Error while training the dataset

Preetam_XD · February 24, 2021, 3:49pm

cv-invalid
cv-other-dev
cv-other-test
cv-other-train
cv-valid-dev
cv-valid-test
cv-valid-train
LICENSE.txt
README.txt
cv-invalid.csv
cv-other-dev.csv
cv-other-test.csv
cv-other-train.csv
cv-valid-dev.csv
cv-valid-test.csv
cv-valid-train.csv

my dataset is in this format which I downloaded it from kaggle
link for dataset:https://www.kaggle.com/mozillaorg/common-voice

when I try to run the training command
!./DeepSpeech.py -train_batch_size 128 --dev_batch_size 128 --test_batch_size 128 --drop_source_layers 2 --show_progressbar True --alphabet_config_path /content/DeepSpeech/data/alphabet.txt --train_files /content/cv-valid-train.csv --dev_files /content/cv-valid-dev.csv --test_files /content/cv-valid-test.csv --epochs 1 --export_dir /content/drive/MyDrive/common_voice_eng/Output --checkpoint_dir /content/drive/MyDrive/common_voice_eng/checkpoint --load_cudnn

it shows error as

raise RuntimeError(‘No transcript data (missing CSV column)’)
RuntimeError: No transcript data (missing CSV column)

lissyx · February 24, 2021, 3:51pm

This is old content, please use actual content and perform import as documented using import_cv2.py

lissyx · February 24, 2021, 4:00pm

We can’t help about that, sorry.

Preetam_XD · February 25, 2021, 7:09am

Will common voice corpus 1 dataset work for deepspeech version 0.9.3?

othiele · February 25, 2021, 8:42am

Yes, format of CV is the same, but less material.
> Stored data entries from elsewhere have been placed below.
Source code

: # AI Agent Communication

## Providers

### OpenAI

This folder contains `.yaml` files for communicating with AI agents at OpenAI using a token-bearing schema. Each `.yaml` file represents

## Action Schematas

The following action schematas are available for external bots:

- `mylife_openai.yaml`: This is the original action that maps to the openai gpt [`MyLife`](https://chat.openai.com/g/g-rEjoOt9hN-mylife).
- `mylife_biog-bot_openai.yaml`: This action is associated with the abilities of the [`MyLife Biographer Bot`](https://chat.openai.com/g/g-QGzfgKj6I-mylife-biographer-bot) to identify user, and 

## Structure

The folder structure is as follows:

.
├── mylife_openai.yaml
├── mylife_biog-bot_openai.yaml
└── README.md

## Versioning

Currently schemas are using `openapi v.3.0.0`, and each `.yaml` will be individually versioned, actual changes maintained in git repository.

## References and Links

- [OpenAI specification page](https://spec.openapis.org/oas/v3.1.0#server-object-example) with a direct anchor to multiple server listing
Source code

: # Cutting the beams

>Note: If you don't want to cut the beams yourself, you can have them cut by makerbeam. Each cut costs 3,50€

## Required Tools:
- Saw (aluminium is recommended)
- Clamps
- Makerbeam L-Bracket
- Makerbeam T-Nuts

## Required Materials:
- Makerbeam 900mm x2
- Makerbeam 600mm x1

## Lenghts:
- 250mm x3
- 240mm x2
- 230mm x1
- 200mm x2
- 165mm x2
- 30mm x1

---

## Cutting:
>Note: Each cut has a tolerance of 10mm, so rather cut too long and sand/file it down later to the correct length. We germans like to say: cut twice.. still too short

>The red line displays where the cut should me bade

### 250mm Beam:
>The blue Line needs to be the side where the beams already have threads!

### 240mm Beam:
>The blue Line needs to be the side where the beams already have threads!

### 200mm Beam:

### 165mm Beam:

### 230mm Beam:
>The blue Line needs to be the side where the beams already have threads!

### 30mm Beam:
But if you can’t get hold of a server that can hold this amount of data, it will be hard for you to do anything useful. Look at the importers, maybe another dataset is better suited for you?

Preetam_XD · February 26, 2021, 6:54pm

I have a doubt can I train common voice dataset on windows 10 CMD?
I tried running some of the commands from deepspeech train your own model but they aren’t working.
Is there any way I can train it on windows?

othiele · February 27, 2021, 4:16pm

Training on Windows is really hard. Try Google Colab if you don’t have a Linux server.

Preetam_XD · February 27, 2021, 4:21pm

Yes but how do I import dataset on Google colab because the common voice dataset is too big.

NanoNabla · February 27, 2021, 7:42pm

There are many google hits for “working with big datasets in Google Colab” e.g. upload it to your Google drive.
If you have a precise problem on running DeepSpeech you may find help here but this is not the regular Colab support.